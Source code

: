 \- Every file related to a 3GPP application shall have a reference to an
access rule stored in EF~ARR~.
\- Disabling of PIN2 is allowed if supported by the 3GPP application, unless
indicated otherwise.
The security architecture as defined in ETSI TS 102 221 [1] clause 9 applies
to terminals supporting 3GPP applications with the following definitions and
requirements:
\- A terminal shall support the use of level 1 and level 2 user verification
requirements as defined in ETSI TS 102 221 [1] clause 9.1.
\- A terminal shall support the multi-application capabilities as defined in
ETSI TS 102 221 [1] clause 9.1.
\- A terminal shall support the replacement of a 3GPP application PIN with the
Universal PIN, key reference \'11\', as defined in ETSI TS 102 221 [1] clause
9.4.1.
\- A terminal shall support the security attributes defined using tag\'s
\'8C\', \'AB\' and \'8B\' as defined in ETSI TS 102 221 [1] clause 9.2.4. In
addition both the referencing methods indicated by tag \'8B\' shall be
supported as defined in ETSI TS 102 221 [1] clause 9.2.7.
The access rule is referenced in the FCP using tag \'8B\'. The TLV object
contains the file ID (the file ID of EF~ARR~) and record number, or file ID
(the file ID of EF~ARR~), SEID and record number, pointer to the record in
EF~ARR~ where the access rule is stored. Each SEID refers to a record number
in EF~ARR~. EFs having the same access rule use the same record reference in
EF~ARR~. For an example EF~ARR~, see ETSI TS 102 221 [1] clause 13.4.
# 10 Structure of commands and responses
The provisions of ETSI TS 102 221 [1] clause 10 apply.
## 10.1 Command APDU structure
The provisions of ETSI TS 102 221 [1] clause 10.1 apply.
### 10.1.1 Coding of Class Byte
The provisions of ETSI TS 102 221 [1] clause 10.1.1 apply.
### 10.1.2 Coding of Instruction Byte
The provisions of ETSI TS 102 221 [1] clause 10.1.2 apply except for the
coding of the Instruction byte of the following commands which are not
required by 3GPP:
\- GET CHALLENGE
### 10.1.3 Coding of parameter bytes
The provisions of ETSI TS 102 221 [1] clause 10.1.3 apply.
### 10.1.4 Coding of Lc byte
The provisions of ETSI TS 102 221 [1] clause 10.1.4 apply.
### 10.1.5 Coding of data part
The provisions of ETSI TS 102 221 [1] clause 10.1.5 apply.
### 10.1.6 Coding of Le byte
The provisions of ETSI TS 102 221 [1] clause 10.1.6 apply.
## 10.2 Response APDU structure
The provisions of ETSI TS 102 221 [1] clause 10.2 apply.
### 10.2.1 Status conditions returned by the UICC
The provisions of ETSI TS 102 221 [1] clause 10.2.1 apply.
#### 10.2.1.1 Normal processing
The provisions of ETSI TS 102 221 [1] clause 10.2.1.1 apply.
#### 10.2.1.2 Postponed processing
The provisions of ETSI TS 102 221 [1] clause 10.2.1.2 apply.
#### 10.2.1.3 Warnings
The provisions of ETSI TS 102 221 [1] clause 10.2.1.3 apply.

★ ★ ★ ★ ★

Task instructions: Check each line above for the string "rule" and copy the ones that have it.

Solution for this task:
access rule stored in EF~ARR~.
The access rule is referenced in the FCP using tag \'8B\'. The TLV object
EF~ARR~ where the access rule is stored. Each SEID refers to a record number
in EF~ARR~. EFs having the same access rule use the same record reference in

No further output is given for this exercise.